> _Record extracts_:
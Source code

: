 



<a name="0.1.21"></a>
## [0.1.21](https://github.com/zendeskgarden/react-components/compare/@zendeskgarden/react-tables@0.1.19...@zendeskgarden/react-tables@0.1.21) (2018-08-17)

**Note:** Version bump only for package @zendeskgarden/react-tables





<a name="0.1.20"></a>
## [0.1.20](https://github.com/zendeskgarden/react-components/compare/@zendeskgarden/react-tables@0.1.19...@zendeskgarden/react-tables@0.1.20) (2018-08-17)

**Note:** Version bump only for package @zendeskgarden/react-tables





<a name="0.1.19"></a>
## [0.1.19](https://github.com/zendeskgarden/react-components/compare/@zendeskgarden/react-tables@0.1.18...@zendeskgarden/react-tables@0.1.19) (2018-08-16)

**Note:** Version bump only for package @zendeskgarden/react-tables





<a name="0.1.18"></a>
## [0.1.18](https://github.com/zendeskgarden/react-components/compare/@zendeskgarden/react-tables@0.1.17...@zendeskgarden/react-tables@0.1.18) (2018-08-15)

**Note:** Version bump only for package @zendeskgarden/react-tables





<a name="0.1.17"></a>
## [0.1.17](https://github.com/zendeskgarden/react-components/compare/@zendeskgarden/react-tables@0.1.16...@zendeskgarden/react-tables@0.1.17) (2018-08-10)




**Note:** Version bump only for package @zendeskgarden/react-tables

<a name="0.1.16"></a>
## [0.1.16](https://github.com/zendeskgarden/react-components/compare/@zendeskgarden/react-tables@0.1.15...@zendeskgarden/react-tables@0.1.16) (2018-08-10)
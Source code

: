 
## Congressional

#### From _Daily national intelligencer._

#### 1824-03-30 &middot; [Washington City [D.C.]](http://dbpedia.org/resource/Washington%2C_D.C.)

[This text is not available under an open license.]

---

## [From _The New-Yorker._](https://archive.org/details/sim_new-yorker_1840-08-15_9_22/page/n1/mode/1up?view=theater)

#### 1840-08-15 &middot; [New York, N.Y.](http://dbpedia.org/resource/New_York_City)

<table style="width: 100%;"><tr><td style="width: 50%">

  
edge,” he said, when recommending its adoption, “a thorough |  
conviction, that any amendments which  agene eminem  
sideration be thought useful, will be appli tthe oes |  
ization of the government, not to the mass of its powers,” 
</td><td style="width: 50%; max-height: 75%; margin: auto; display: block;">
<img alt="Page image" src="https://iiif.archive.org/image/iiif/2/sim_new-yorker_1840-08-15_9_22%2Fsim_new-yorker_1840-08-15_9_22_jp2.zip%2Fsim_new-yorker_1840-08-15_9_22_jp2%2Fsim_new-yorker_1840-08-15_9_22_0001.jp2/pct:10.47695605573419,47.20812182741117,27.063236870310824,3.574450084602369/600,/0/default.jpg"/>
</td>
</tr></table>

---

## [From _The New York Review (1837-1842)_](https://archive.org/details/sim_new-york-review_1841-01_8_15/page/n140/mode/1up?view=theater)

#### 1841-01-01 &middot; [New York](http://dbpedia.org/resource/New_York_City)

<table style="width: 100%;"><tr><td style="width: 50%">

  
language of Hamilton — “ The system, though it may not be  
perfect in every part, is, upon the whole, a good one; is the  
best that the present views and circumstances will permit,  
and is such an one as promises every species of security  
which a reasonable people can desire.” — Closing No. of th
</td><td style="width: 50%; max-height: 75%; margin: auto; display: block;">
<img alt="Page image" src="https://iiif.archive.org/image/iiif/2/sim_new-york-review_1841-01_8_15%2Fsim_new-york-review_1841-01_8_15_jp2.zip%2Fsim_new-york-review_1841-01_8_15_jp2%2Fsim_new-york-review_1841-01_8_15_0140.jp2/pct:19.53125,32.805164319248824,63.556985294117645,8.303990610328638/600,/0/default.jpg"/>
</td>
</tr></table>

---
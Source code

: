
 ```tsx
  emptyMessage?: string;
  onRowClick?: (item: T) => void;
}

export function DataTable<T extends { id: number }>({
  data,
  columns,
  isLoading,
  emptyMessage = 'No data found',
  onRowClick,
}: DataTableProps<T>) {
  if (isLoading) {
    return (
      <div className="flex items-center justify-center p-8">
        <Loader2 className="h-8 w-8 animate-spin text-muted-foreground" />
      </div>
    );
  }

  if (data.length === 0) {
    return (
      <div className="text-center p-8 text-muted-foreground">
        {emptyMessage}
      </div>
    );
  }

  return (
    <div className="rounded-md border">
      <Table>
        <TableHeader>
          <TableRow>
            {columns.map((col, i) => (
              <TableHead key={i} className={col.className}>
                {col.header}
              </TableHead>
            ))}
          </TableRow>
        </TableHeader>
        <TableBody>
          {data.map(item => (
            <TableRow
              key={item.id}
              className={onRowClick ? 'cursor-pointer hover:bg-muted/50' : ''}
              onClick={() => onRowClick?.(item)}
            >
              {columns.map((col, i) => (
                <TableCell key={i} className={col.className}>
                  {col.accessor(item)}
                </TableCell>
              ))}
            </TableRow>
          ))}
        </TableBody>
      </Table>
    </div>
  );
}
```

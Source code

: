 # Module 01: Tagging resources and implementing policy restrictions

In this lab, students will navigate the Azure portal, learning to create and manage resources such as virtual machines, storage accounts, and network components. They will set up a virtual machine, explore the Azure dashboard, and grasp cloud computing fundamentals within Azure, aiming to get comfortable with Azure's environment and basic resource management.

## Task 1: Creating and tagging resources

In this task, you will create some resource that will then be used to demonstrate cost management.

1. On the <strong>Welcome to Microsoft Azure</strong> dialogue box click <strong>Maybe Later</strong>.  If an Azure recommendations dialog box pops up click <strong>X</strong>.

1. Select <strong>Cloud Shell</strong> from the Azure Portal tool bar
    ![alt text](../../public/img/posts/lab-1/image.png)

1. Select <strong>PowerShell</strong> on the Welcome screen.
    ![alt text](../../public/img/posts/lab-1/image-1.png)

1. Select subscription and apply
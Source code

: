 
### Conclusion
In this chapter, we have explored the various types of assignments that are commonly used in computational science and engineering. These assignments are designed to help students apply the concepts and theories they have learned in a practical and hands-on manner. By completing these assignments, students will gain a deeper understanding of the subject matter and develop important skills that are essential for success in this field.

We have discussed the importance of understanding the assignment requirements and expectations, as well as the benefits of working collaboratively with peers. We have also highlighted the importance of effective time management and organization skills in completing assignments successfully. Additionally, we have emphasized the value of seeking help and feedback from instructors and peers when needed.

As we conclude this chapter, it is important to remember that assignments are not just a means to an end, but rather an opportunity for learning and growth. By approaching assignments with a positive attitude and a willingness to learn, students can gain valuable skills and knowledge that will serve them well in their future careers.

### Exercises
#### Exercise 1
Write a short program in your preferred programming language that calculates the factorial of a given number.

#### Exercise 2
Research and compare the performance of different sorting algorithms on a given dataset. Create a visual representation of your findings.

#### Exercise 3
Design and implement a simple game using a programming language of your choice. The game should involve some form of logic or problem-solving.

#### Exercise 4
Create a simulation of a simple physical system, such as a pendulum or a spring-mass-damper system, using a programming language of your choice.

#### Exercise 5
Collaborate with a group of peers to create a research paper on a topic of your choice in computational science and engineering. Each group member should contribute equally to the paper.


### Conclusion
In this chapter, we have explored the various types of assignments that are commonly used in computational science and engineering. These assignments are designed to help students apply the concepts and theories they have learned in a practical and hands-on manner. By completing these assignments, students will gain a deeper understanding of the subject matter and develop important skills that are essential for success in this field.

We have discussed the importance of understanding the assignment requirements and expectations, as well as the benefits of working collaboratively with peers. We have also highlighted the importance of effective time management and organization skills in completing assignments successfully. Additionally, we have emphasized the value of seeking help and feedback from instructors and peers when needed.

> _Aim of the exercise_: Lines that contain "every" should be pulled from the entries above and reported.

> _Output_:
perfect in every part, is, upon the whole, a good one; is the  
and is such an one as promises every species of security  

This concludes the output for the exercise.